*WORK TASK*: Transcribe the closing lines of the listing exactly, starting at the one that contains "abstracts, author keywords and keywords plus of" and including the last.

*MATERIAL SHOWN*:

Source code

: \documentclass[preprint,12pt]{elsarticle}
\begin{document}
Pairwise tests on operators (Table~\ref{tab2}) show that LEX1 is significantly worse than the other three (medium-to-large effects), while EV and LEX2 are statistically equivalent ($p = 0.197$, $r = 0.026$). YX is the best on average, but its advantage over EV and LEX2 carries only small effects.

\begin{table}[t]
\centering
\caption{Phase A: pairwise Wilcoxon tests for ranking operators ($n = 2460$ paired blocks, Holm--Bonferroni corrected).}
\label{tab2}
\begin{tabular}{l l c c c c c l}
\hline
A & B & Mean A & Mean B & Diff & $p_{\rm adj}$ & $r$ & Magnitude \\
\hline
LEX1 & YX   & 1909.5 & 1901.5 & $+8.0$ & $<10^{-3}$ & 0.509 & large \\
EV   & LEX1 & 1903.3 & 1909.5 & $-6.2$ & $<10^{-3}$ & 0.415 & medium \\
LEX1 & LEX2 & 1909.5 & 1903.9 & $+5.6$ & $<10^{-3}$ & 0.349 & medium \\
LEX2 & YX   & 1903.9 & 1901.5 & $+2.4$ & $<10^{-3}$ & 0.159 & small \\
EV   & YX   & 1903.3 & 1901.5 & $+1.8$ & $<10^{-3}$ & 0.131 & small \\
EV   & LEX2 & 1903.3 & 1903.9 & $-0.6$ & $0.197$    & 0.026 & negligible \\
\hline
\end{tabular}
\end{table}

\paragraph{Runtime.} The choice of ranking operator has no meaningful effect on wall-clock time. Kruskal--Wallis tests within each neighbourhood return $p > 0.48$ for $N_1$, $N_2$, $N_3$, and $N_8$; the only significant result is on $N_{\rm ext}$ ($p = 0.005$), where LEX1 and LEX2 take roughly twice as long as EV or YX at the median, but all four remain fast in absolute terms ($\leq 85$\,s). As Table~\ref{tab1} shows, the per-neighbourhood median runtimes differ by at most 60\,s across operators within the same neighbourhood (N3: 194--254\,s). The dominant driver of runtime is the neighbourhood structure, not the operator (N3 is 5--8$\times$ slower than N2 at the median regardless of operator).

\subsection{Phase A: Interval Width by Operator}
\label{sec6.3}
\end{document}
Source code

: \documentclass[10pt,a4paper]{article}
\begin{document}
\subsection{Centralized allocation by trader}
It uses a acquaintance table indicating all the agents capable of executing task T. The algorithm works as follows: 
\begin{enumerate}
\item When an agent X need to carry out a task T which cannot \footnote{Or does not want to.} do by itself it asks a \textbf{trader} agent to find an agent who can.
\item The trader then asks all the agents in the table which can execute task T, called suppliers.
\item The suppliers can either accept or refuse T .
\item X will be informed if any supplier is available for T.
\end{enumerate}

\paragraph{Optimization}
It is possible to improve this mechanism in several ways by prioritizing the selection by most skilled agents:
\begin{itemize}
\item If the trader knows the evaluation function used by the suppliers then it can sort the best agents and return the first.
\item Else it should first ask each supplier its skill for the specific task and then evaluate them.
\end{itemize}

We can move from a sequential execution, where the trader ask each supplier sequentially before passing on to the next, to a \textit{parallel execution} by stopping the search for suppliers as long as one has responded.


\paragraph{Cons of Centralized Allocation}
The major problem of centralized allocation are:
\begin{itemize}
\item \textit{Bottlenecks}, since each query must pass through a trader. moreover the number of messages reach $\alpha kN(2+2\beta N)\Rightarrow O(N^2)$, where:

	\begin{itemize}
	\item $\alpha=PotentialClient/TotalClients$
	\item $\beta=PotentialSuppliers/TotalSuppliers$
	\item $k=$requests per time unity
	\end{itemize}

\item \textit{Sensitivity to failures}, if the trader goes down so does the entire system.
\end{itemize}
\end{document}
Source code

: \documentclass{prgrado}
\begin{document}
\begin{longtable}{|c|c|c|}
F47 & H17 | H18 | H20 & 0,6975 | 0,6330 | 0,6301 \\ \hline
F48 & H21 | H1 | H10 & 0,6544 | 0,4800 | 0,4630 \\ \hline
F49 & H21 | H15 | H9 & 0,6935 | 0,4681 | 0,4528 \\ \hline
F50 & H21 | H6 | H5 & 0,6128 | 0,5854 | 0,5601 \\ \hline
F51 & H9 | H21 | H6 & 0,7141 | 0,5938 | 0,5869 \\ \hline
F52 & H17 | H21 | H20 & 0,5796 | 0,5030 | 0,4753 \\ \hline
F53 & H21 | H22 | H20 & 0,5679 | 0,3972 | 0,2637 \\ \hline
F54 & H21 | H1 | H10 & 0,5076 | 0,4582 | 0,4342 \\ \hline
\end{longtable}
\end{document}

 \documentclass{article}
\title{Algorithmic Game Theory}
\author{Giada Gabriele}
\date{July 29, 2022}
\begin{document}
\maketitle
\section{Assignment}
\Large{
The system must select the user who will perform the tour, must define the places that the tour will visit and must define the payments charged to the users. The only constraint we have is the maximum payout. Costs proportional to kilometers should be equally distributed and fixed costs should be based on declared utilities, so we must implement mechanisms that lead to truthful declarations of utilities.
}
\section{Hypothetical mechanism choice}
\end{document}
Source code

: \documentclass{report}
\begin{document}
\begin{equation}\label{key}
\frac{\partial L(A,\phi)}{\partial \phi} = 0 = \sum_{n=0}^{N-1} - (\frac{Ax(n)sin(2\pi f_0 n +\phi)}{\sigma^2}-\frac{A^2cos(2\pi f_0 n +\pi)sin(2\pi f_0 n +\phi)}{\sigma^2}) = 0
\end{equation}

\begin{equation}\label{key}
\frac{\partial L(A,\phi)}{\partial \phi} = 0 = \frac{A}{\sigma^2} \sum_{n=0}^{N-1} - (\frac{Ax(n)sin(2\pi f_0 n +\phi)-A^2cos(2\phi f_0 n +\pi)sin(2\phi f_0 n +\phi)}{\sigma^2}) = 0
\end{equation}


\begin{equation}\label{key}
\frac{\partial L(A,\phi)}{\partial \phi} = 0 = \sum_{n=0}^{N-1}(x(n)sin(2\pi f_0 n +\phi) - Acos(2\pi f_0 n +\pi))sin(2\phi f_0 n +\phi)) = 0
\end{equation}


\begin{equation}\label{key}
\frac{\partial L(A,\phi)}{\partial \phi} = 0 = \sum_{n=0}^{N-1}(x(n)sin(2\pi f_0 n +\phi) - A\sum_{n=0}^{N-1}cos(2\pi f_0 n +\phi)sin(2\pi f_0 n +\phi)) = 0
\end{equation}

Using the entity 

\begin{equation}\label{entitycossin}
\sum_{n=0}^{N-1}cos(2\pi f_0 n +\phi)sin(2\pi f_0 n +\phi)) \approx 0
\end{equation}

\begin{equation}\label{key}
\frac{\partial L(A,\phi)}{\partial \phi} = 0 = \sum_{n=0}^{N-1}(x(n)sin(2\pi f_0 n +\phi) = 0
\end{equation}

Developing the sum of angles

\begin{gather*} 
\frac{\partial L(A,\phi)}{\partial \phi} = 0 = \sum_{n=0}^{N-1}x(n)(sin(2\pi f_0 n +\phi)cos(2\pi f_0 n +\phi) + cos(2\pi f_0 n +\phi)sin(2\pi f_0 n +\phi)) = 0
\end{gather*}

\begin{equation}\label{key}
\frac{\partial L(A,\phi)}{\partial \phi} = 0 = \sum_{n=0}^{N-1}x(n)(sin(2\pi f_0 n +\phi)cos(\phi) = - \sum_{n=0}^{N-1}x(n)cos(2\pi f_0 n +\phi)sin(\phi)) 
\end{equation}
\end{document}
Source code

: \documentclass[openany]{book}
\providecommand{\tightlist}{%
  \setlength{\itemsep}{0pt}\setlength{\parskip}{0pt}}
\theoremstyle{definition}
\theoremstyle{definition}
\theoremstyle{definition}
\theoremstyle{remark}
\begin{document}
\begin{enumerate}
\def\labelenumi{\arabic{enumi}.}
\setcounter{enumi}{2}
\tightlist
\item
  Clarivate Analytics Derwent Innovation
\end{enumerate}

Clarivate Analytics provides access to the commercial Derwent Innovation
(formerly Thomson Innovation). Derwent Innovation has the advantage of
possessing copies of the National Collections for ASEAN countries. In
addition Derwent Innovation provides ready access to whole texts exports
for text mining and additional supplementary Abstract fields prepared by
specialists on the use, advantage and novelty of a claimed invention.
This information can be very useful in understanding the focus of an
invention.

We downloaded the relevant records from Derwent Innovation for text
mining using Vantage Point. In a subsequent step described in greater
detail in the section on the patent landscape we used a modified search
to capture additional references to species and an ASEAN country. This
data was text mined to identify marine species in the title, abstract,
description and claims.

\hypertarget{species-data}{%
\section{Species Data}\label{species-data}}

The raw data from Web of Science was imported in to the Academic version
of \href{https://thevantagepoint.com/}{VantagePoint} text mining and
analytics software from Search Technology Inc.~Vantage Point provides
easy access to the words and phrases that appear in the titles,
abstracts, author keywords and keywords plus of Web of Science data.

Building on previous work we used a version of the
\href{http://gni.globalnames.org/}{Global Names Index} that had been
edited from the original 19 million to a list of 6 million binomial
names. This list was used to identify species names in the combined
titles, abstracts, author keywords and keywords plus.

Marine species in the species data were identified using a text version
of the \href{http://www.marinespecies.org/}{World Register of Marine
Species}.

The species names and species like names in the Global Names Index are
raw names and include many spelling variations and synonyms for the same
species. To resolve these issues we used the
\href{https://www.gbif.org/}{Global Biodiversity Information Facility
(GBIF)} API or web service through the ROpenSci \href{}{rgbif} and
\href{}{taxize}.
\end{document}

*RESPONSE*:
abstracts, author keywords and keywords plus of Web of Science data.

Building on previous work we used a version of the
\href{http://gni.globalnames.org/}{Global Names Index} that had been
edited from the original 19 million to a list of 6 million binomial
names. This list was used to identify species names in the combined
titles, abstracts, author keywords and keywords plus.

Marine species in the species data were identified using a text version
of the \href{http://www.marinespecies.org/}{World Register of Marine
Species}.

The species names and species like names in the Global Names Index are
raw names and include many spelling variations and synonyms for the same
species. To resolve these issues we used the
\href{https://www.gbif.org/}{Global Biodiversity Information Facility
(GBIF)} API or web service through the ROpenSci \href{}{rgbif} and
\href{}{taxize}.
\end{document}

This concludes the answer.